A primeira rodada de negociações, realizada em 22 de outubro, terminou sem acordo entre as partes. Isso pois a mineradora apresentou nove pontos a serem discutidos em cima da proposta apresentada pelo Executivo mineiro. A empresa quer uma melhor definição na terminologia para redação do acordo, em atenção à legislação e doutrinas ambientais nacionais. 

Após o primeiro encontro, o procurador-geral do MPMG, Antônio Sérgio Tonet, classificou os debates positivamente. Segundo ele, parte dos pontos foram resolvidos na ocasião e que “questões redacionais” seriam solucionadas posteriormente.  

Por meio da assessoria de imprensa, o governo de Minas havia informado que "as partes evoluíram em premissas e nos fundamentos do acordo".
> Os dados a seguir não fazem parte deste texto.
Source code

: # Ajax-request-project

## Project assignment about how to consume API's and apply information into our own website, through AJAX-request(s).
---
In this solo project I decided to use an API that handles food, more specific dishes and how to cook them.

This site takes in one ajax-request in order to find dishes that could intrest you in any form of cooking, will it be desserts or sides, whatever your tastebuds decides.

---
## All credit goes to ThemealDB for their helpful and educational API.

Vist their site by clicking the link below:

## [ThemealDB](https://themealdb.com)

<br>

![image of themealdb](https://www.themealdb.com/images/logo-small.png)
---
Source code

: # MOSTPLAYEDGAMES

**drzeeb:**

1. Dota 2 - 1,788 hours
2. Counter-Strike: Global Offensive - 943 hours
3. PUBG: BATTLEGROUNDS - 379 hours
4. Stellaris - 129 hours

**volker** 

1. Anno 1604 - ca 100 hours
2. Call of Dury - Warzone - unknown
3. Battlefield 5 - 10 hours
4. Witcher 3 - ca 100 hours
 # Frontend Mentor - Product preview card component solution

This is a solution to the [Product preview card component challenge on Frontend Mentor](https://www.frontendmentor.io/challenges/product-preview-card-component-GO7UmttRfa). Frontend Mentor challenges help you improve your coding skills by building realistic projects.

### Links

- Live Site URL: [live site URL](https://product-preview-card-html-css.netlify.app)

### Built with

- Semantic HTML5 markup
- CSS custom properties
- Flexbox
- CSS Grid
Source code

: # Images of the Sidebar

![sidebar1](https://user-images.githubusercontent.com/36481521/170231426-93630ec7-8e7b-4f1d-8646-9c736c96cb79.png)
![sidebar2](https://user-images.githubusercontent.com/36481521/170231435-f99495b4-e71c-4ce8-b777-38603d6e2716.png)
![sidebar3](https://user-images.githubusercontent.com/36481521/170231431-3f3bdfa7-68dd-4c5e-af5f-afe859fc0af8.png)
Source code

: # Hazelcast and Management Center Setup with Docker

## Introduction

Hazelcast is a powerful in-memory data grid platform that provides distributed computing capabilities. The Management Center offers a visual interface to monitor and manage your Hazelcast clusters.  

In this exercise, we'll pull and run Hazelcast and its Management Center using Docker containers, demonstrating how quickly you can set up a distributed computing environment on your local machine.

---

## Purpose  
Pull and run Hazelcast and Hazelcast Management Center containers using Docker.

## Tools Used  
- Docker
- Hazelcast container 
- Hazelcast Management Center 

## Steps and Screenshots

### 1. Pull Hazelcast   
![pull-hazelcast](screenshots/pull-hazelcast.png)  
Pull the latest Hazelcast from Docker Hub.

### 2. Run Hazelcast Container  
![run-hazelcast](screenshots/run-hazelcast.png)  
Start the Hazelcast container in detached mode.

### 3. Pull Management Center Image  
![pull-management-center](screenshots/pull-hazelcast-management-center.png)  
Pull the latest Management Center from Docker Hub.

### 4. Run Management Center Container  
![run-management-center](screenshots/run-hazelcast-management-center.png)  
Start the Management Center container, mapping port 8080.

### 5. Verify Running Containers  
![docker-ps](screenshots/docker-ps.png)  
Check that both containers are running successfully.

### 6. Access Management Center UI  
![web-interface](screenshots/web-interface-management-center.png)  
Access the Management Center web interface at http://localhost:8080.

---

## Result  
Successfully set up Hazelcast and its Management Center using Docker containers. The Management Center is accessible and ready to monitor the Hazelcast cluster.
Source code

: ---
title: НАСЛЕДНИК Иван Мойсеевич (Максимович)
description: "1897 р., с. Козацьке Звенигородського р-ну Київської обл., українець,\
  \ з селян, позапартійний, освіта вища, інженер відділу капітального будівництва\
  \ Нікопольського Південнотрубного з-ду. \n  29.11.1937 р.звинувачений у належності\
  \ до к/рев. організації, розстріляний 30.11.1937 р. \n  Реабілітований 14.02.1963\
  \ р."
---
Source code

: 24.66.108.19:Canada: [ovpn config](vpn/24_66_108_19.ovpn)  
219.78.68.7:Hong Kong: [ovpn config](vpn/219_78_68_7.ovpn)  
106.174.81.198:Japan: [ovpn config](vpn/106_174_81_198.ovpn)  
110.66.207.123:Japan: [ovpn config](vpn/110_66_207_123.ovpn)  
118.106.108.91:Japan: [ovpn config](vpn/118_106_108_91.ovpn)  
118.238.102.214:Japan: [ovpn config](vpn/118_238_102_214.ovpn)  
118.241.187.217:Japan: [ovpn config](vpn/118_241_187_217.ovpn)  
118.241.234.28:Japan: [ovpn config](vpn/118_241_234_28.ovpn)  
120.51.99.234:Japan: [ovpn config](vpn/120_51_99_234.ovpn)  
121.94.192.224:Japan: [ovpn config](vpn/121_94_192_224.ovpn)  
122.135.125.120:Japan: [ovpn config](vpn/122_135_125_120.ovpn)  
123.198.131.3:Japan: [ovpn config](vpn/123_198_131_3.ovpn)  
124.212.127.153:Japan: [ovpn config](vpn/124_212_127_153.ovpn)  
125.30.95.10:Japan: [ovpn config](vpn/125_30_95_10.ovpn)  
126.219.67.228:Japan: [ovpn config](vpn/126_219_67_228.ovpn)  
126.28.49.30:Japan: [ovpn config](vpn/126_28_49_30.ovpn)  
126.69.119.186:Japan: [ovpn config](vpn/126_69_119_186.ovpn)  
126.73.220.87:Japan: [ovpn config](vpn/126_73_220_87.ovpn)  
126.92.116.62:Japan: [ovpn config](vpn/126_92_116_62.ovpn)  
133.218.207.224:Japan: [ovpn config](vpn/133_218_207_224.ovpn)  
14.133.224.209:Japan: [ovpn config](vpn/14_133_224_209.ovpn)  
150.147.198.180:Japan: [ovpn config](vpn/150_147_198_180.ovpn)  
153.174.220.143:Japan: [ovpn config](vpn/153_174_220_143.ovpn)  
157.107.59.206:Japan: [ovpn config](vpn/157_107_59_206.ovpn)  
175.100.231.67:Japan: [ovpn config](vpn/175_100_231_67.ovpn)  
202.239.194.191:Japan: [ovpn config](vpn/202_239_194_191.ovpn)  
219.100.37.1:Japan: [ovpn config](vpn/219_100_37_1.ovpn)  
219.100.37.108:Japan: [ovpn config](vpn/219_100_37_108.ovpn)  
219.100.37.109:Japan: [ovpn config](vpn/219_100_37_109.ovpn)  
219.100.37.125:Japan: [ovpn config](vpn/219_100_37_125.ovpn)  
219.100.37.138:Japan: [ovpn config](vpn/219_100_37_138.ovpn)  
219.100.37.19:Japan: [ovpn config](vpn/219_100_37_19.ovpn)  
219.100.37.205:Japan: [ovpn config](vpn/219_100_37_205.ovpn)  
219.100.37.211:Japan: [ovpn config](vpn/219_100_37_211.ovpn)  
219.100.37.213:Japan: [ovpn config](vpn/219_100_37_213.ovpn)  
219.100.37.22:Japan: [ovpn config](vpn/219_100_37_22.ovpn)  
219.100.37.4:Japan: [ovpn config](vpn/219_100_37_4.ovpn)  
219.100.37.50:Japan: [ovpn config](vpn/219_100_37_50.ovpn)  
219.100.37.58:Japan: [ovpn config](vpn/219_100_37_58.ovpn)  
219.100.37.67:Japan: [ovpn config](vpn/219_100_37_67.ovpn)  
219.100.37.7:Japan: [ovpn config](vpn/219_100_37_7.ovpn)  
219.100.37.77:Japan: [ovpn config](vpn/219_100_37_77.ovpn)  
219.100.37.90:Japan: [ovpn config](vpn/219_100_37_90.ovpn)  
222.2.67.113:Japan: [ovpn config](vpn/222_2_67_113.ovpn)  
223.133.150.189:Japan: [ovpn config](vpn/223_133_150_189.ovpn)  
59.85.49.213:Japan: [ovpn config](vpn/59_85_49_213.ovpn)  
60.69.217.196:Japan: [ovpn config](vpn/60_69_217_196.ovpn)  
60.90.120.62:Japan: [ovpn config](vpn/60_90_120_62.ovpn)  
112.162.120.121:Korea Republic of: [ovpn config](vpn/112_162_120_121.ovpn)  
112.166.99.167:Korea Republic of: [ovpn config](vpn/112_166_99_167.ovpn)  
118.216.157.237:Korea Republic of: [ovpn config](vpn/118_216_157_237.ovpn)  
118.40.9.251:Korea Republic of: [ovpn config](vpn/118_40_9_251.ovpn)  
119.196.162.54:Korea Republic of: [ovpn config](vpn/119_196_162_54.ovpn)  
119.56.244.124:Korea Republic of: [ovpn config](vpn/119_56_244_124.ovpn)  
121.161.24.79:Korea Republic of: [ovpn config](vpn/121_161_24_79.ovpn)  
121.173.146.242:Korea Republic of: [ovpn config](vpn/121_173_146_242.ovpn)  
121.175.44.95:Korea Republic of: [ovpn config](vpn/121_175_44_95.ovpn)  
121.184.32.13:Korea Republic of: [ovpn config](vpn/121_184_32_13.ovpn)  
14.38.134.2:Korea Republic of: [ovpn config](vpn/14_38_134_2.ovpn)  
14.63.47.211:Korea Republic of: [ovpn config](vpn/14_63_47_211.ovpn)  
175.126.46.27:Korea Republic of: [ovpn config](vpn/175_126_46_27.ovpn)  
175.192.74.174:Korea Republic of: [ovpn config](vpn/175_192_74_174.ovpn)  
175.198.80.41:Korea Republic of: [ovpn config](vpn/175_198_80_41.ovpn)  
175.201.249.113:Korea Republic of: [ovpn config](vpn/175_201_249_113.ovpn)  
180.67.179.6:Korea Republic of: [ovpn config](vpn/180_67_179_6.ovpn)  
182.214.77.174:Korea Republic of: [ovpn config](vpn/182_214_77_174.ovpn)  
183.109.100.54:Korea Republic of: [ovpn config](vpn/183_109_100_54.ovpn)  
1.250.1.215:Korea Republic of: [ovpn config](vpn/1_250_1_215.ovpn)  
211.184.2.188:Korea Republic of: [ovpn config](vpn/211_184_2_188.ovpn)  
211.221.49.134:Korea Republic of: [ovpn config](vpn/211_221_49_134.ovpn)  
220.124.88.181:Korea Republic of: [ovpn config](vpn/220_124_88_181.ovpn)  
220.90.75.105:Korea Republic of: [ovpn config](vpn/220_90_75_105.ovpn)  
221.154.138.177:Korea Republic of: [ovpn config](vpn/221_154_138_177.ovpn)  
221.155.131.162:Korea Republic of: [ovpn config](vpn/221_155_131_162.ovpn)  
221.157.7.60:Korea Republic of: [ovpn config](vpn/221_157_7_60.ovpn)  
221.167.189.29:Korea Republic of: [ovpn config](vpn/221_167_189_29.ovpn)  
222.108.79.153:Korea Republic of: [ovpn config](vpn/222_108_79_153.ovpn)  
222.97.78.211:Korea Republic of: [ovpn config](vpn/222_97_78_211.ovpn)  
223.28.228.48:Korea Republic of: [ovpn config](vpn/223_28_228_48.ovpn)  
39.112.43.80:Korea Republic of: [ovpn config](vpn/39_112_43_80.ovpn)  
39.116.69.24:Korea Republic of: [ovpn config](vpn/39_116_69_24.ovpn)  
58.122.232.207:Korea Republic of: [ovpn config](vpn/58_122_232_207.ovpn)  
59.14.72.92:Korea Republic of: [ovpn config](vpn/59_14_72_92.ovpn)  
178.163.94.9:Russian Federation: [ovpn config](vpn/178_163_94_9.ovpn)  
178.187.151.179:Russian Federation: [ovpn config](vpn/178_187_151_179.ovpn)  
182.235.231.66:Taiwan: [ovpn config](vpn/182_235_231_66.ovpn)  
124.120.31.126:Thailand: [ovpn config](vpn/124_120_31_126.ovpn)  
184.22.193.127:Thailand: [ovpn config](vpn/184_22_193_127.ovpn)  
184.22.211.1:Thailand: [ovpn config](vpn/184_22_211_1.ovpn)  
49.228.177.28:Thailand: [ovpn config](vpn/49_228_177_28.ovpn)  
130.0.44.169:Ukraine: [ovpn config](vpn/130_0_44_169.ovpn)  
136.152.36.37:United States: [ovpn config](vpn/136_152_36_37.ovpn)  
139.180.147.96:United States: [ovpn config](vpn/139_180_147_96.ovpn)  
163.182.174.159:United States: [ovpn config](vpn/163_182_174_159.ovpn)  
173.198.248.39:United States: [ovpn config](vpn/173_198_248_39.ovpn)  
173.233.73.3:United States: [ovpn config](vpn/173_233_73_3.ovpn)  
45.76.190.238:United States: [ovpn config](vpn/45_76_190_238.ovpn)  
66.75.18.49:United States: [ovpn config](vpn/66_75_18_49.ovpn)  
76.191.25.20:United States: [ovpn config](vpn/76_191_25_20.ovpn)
Já a Vale avaliou que a reunião foi muito produtiva e "seguirá mantendo o diálogo construtivo com os representantes do poder público e instituições de Justiça para a construção das premissas de um acordo em benefício de toda a sociedade, em especial as populações de Brumadinho e dos municípios da calha do rio Paraopeba".

A sessão desta terça será realizada no auditório do Tribunal Pleno, localizado na Sede do Tribunal de Justiça de Minas Gerais, e será conduzida pelo presidente do TJMG, desembargador Gilson Soares Lemes.